One Hundred and Fifty years ago Alice’s Adventures in Wonderland was first published. This classic novel, written by Charles Lutwidge Dodgson, is about a girl name Alice who falls through the rabbit hole into a fantasy world. This book, which is considered to be one of the best examples of the literary nonsense genre ever published, is a seminal work in logic and mathematics, even though it is not traditionally recognized as such.
The author was a mathematician, and unlike Edwin A. Abbott, who, nineteen years later, decided to take a more traditional approach to the creation of a satirical mathematical novella with his (also pseudonymously published) Flatland, he decided to take a
less traditional approach and predate satire with a creative philosophical treaty wrapped in fantasy that, to the average reader, looks like gibberish.
For example, infinitesimal shrinking of distances is how we are taught limits when leaning (pre)calculus.
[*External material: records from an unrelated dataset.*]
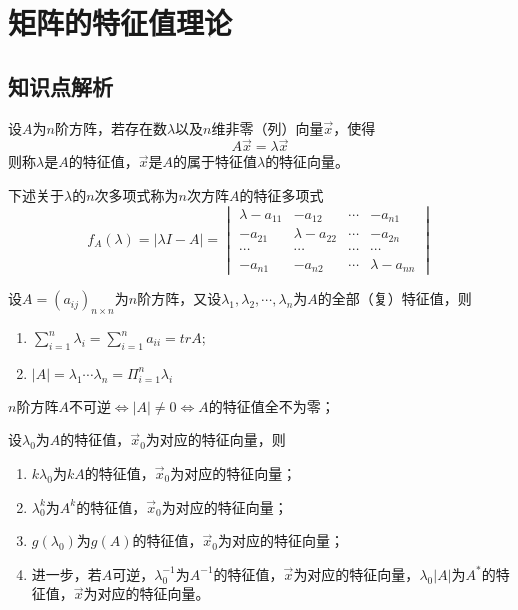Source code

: \chapter{矩阵的特征值理论}

\section{知识点解析}

\begin{Def}
设$A$为$n$阶方阵，若存在数$\lambda$以及$n$维非零（列）向量$\vec{x}$，使得
$$
A\vec{x}=\lambda\vec{x}
$$
则称$\lambda$是$A$的特征值，$\vec{x}$是$A$的属于特征值$\lambda$的特征向量。
\end{Def}

\begin{Def}
下述关于$\lambda$的$n$次多项式称为$n$次方阵$A$的特征多项式
\begin{equation*}
f_A(\lambda)=|\lambda I-A|
=\begin{vmatrix}\lambda-a_{11}&-a_{12}&\cdots&-a_{n1}\\
-a_{21}&\lambda-a_{22}&\cdots&-a_{2n}\\
\cdots&\cdots&\cdots&\cdots\\
-a_{n1}&-a_{n2}&\cdots&\lambda-a_{nn}\end{vmatrix}
\end{equation*}
\end{Def}

\begin{thm}
设$A=(a_{ij})_{n\times n}$为$n$阶方阵，又设$\lambda_1,\lambda_2,\cdots,\lambda_n$为$A$的全部（复）特征值，则
\begin{enumerate}
  \item $\sum_{i=1}^n\lambda_i=\sum_{i=1}^na_{ii}=trA$;
  \item $|A|=\lambda_1\cdots\lambda_n=\Pi_{i=1}^n\lambda_i$
\end{enumerate}
\end{thm}

\begin{cor}
$n$阶方阵$A$不可逆$\Leftrightarrow$$|A|\neq 0$$\Leftrightarrow$$A$的特征值全不为零；
\end{cor}

\begin{cor}
设$\lambda_0$为$A$的特征值，$\vec{x}_0$为对应的特征向量，则
\begin{enumerate}
  \item $k\lambda_0$为$kA$的特征值，$\vec{x}_0$为对应的特征向量；
  \item $\lambda_0^k$为$A^k$的特征值，$\vec{x}_0$为对应的特征向量；
  \item $g(\lambda_0)$为$g(A)$的特征值，$\vec{x}_0$为对应的特征向量；
  \item 进一步，若$A$可逆，$\lambda^{-1}_0$为$A^{-1}$的特征值，$\vec{x}$为对应的特征向量，$\lambda_0|A|$为$A^{*}$的特征值，$\vec{x}$为对应的特征向量。
\end{enumerate}
\end{cor}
The word play that explains that the semantic value of a sentence is not the same value of the converse talks about the different truth values of a statement, its converse, inverse, and contrapositive. The changing of seats is a reference to a classic combinatorics problem, where the goal is to count seats at the table. (Not to be confused with another famous circular combinatorics problem that is contained in the dining philosophers problem.) And the race gives us an example of the importance of one-to-one mapping if one is trying to get to the finish line and fully define a mathematical system.
It’s a great book, and one that will hopefully stay in publication for another 150 years.